At dusk, Thackeray sat on a rock and whittled arrows from kindling. The evening fires were being lit, and the day’s purchase — rats and other small vermin — were being cleaned for supper. To almost anyone it might seem like a dismal life of poverty. But he knew better. He’d seen what was on the other side. And he knew that, soon, the Senate’s empire would fall.
Somewhere far off, at the very edge of his hearing, a little bell began to ring.
A few others heard it too. They looked to the west end of the quarry. The jingling increased in volume as other bells were triggered.
Then, to the east. More ringing. And the north.
Thackeray snatched a bow off the ground at his feet and peered into the trees on the quarry’s rim. Didn’t see a damn thing. Ringing to the south now.
Panicked exclamations split the air. Women grabbed their children and ran for their tents. Others took up torches and bows and watched the woods above. The ringing was almost deafening, every single lizard kicking its tiny legs as they were bathed in the aura of a presence massive, something huge and unseen watching the humans from the trees.
Then came the scream, the most godawful thing Thackeray had ever heard — a ragged, high-pitched banshee’s cry that seemed to come from all directions. It was in that moment that Thackeray realized all of them were about to die.
The rotters surged forth, all runners—all of them—cascading down the sides of the crater in a wave of gray flesh that swept over the men standing at the camp’s edge. Thackeray stared in abject horror as he saw his men torn limb from limb in seconds, ripped apart and simply thrown aside — fresh meat discarded while the undead went after the others!

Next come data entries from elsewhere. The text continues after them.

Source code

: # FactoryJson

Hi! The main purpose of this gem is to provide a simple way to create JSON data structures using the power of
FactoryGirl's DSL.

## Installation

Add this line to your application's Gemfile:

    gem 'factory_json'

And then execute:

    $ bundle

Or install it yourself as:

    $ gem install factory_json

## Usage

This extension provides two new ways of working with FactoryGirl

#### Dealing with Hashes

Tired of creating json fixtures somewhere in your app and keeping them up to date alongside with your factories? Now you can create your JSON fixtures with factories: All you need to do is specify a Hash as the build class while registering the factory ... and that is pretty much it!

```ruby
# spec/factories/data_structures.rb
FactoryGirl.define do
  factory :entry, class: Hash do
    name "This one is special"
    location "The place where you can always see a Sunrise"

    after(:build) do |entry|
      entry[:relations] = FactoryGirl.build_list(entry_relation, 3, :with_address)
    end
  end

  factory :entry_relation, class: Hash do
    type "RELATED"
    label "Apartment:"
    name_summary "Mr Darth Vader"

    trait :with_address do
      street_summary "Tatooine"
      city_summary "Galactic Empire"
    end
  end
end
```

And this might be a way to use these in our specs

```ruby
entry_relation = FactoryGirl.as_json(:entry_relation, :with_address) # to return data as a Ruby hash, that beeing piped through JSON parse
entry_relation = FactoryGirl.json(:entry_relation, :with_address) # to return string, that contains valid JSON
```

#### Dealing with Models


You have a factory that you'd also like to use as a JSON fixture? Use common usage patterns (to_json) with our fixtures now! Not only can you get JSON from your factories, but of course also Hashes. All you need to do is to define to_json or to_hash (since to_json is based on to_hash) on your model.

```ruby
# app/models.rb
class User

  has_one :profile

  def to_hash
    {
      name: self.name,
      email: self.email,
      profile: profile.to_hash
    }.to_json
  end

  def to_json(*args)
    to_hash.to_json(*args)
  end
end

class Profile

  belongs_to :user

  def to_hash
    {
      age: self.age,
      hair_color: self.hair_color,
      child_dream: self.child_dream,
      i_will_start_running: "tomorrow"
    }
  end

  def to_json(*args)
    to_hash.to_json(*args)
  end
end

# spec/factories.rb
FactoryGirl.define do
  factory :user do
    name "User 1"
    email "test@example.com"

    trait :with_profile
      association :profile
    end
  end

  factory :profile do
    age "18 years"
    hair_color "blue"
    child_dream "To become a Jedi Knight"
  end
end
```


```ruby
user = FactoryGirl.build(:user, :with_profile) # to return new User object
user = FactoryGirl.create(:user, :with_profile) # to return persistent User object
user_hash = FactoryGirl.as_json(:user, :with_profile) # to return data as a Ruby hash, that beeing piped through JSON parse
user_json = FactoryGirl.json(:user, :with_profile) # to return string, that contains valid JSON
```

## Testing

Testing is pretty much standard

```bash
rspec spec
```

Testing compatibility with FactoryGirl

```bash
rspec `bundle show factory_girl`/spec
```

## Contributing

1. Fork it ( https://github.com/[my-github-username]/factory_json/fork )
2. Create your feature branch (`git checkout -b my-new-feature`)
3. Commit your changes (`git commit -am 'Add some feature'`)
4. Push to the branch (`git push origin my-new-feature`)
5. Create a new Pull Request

He ran for the nearest fire. Fire, that was all they had. And fires were being stomped out right and left by the feet of the dead as tents collapsed under the weight of ravenous attackers and then the screams of the women filled Thackeray’s head, women grieving and dying all at once. Still the rotters kept pouring in.
Thackeray spun, a torch in each hand, and saw a pair heading right for him. He ran at them, flames thrust forth, ready to beat them both to pulp with the goddamned things if he had to—
They weren’t two. They were one.
Siamese twins, rotters fused at the torso and scrambling along on three legs like some sort of giant insect. Its heads snapped and slavered and both stared Thackeray dead in the eyes. He dropped the torches and fell to his knees. God in Heaven, it was them — it was him.
A shadow towered over him from the back. Turning he saw, framed in firelight, a great hulk of a man, covered in obscene tattoos and wielding a massive hammer.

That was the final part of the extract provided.